1. Field of the Invention
Embodiments of the present invention relate to circuits. More specifically, embodiments of the present invention relate to the design of a variable-impedance gated decoupling cell.
2. Related Art
Recent developments in integrated circuit technologies have enabled designers to create complex integrated circuits on semiconductor chips which include both digital and analog circuitry. A “system-on-a-chip” (SOC) is one such integrated circuit, which includes different types of circuits that enable the SOC to perform a wide variety of functions. For example, SOCs can include controllers, processors, graphics and audio processors, transceivers, networking devices, communication circuits, memories, and other types of circuits. These functional capabilities enable SOCs to be used in devices such as cell phones, personal digital assistants, embedded systems, portable computers, media players, desktop computers, household electronics and appliances, device controllers, and many other devices.
Generally, SOCs (and virtually all other types of semiconductor chips) include power rails (commonly called Vdd) and ground rails (commonly called Vss), which are separately coupled from the SOC to a printed circuit board (PCB) power plane through inductive packaging connections to provide electrical power (and ground) for the SOC. On-chip decoupling capacitors are often coupled between the power and ground rails to filter out unwanted high frequency noise in the Vdd signal. (Note that we call the signal on the power rail the “Vdd signal.”) Depending on the application, the decoupling capacitors can be a metal-oxide-silicon (MOS) decoupling capacitors, metal-insulator-metal (MIM) capacitors, varactors, or other forms of decoupling capacitors. For example, FIG. 1 presents a circuit diagram of a typical MOS decoupling capacitor 100.
Unfortunately, the parallel combination of the inductive packaging connection to Vdd and on-chip decoupling capacitors creates a resonant LC circuit whose impedance can be high in a range of frequencies near a resonance frequency (ωres). Consequently, noise in the range of frequencies near ωres is not filtered from the Vdd signal. Depending on the application, this range of frequencies can include frequencies from a within a few Hz of ωres to within kHz, MHz, or GHz of ωres.
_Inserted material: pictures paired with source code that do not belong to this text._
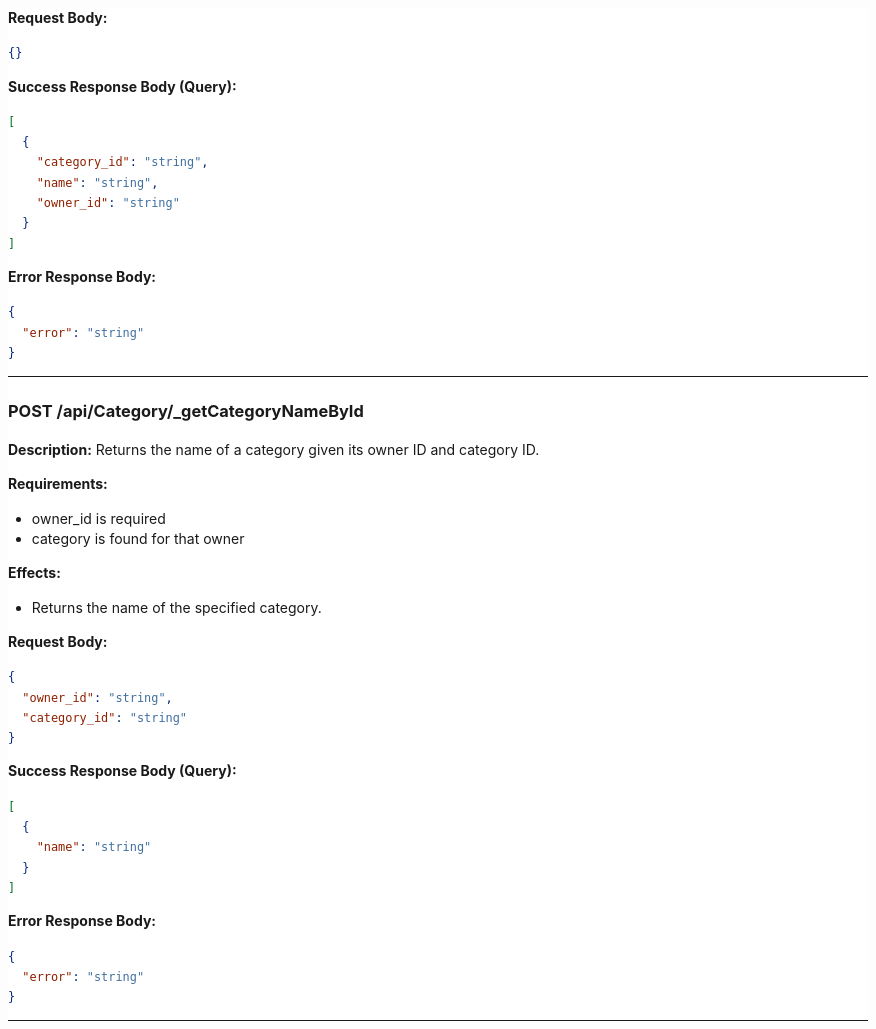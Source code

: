 **Request Body:**
```json
{}
```

**Success Response Body (Query):**
```json
[
  {
    "category_id": "string",
    "name": "string",
    "owner_id": "string"
  }
]
```

**Error Response Body:**
```json
{
  "error": "string"
}
```
---

### POST /api/Category/_getCategoryNameById

**Description:** Returns the name of a category given its owner ID and category ID.

**Requirements:**
- owner_id is required
- category is found for that owner

**Effects:**
- Returns the name of the specified category.

**Request Body:**
```json
{
  "owner_id": "string",
  "category_id": "string"
}
```

**Success Response Body (Query):**
```json
[
  {
    "name": "string"
  }
]
```

**Error Response Body:**
```json
{
  "error": "string"
}
```
---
To remedy this problem, some designers have proposed placing dissipative elements, such as fixed-value resistors, in series with the decoupling capacitors. FIG. 2 presents a circuit diagram of resistor 202 in series with MOS capacitor 200. Unfortunately, while eliminating noise near ωres, this technique can reduce the efficiency of the decoupling capacitors for controlling noise in the Vdd signal in other frequency ranges. In a related development, some designers have proposed adding a MOS transistor in series with the decoupling capacitor to enable a system to disable the circuit path to the decoupling capacitor when the decoupling capacitor is not required. Unfortunately, the MOS transistors in these systems are either “ON” or “OFF,” and in circumstances where the MOS transistors are ON, the system can still experience excessive noise near ωres.
Hence, what is needed is a decoupling mechanism which does not suffer from the above-described problems.